WHAT THE EXERCISE ASKS:
Your output must hold every entry exactly as written and none of the pictures.

Stored data entries:
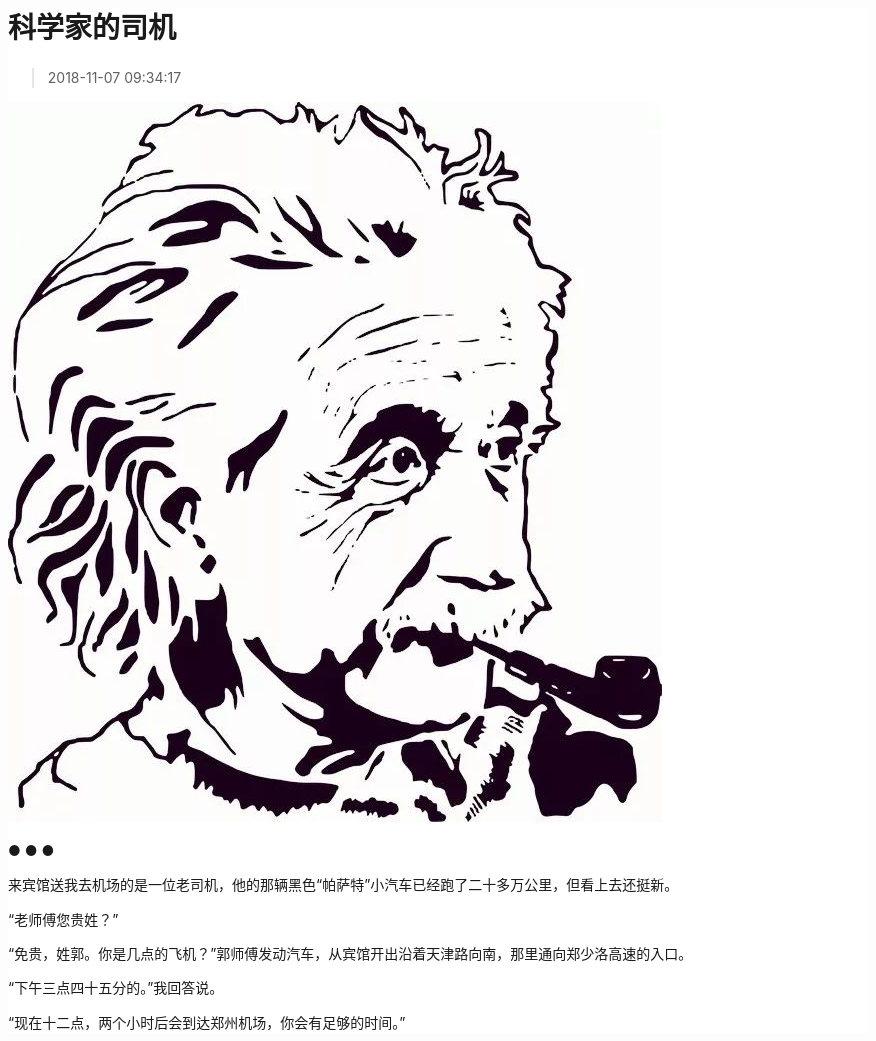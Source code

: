 # 科学家的司机

> 2018-11-07 09:34:17

![20181107-093417-0001](/assets/images/20181107-093417-0001.jpg)

● ● ●

来宾馆送我去机场的是一位老司机，他的那辆黑色“帕萨特”小汽车已经跑了二十多万公里，但看上去还挺新。

“老师傅您贵姓？”

“免贵，姓郭。你是几点的飞机？”郭师傅发动汽车，从宾馆开出沿着天津路向南，那里通向郑少洛高速的入口。

“下午三点四十五分的。”我回答说。

“现在十二点，两个小时后会到达郑州机场，你会有足够的时间。”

ANSWER SPACE:
Source code

: # 科学家的司机

> 2018-11-07 09:34:17

![20181107-093417-0001](/assets/images/20181107-093417-0001.jpg)

● ● ●

来宾馆送我去机场的是一位老司机，他的那辆黑色“帕萨特”小汽车已经跑了二十多万公里，但看上去还挺新。

“老师傅您贵姓？”

“免贵，姓郭。你是几点的飞机？”郭师傅发动汽车，从宾馆开出沿着天津路向南，那里通向郑少洛高速的入口。

“下午三点四十五分的。”我回答说。

“现在十二点，两个小时后会到达郑州机场，你会有足够的时间。”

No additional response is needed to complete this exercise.